Mark Zuckerberg’s travels throughout the United States to fulfill his 2017 “personal challenge” to “learn about people’s hopes and challenges” have seen him drive a tractor, meet recovering heroin addicts, don a hard hat and speak out against the staggering wealth inequality that his $68.5bn fortune so clearly represents.
But to Nicole, a worker in one of Facebook’s cafeterias, they have also raised an important question: “Is he going to come here?” “Here” is just a few miles from Zuckerberg’s five-house compound in Palo Alto and mere blocks from Facebook’s sprawling Menlo Park headquarters. Here, on a quiet street of modest bungalows, Nicole and her husband Victor, who also works at a Facebook cafeteria, live in a two-car garage with their children, aged nine, eight and four.
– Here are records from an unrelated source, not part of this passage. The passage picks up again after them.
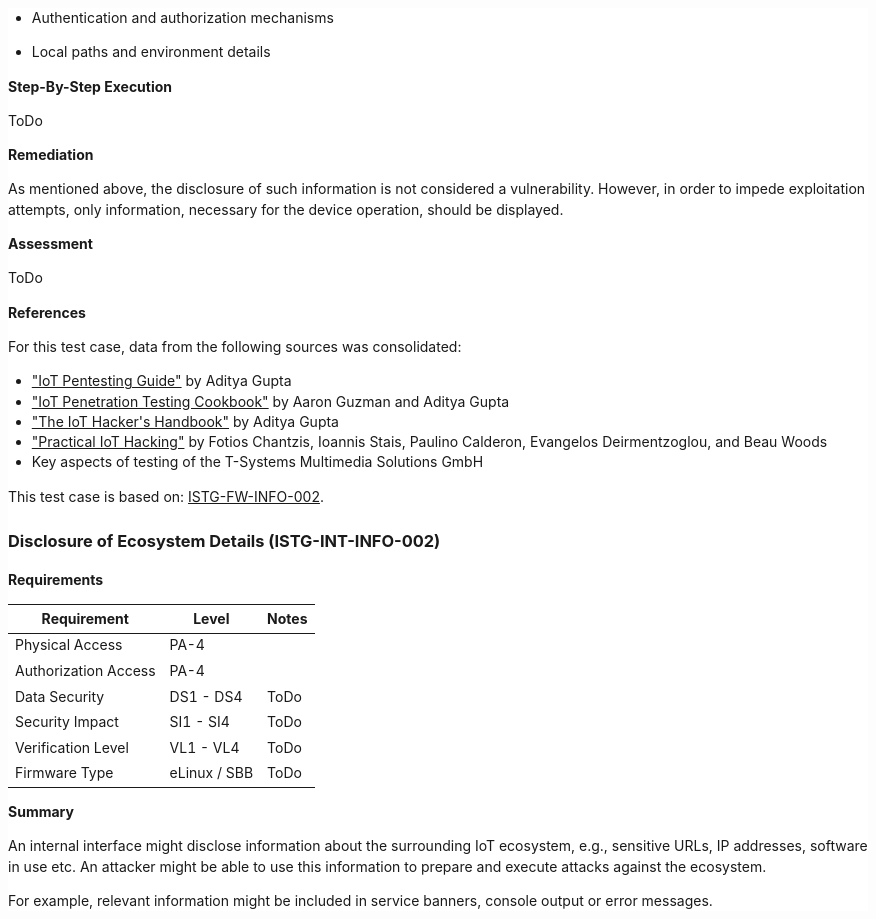   - Authentication and authorization mechanisms

  - Local paths and environment details


**Step-By-Step Execution**

ToDo

**Remediation**

As mentioned above, the disclosure of such information is not considered a vulnerability. However, in order to impede exploitation attempts, only information, necessary for the device operation, should be displayed.

**Assessment**

ToDo

**References**

For this test case, data from the following sources was consolidated:

* ["IoT Pentesting Guide"][iot_pentesting_guide] by Aditya Gupta
* ["IoT Penetration Testing Cookbook"][iot_penetration_testing_cookbook] by Aaron Guzman and Aditya Gupta
* ["The IoT Hacker's Handbook"][iot_hackers_handbook] by Aditya Gupta
* ["Practical IoT Hacking"][practical_iot_hacking] by Fotios Chantzis, Ioannis Stais, Paulino Calderon, Evangelos Deirmentzoglou, and Beau Woods
* Key aspects of testing of the T-Systems Multimedia Solutions GmbH

This test case is based on: [ISTG-FW-INFO-002](../firmware/README.md#disclosure-of-implementation-details-istg-fw-info-002).

### Disclosure of Ecosystem Details (ISTG-INT-INFO-002)

**Requirements**

| Requirement          | Level        | Notes |
| -------------------- | ------------ | ----- |
| Physical Access      | PA-4 |  |
| Authorization Access | PA-4 |  |
| Data Security        | DS1 - DS4    |  ToDo |
| Security Impact      | SI1 - SI4    |  ToDo |
| Verification Level   | VL1 - VL4    |  ToDo |
| Firmware Type        | eLinux / SBB |  ToDo |

**Summary**

An internal interface might disclose information about the surrounding IoT ecosystem, e.g., sensitive URLs, IP addresses, software in use etc. An attacker might be able to use this information to prepare and execute attacks against the ecosystem.

For example, relevant information might be included in service banners, console output or error messages.


[iot_pentesting_guide]: https://www.iotpentestingguide.com	"IoT Pentesting Guide"
[iot_penetration_testing_cookbook]: https://www.packtpub.com/product/iot-penetration-testing-cookbook/9781787280571	"IoT Penetration Testing Cookbook"
[iot_hackers_handbook]: https://link.springer.com/book/10.1007/978-1-4842-4300-8	"The IoT Hacker's Handbook"
[practical_iot_hacking]: https://nostarch.com/practical-iot-hacking	"Practical IoT Hacking"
“He doesn’t have to go around the world,” said Nicole. “He should learn what’s happening in this city.” The family of five have lived in this cramped space next to Victor’s parents’ house for three years. Three beds crowd the back wall, while a couch and coffee table mark the front of the room as a living area. Clothes are hung neatly from the garage door tracks. The family goes next door to use the bathroom and kitchen. “It’s not easy,” Victor said on a recent morning. “Especially when it’s raining.”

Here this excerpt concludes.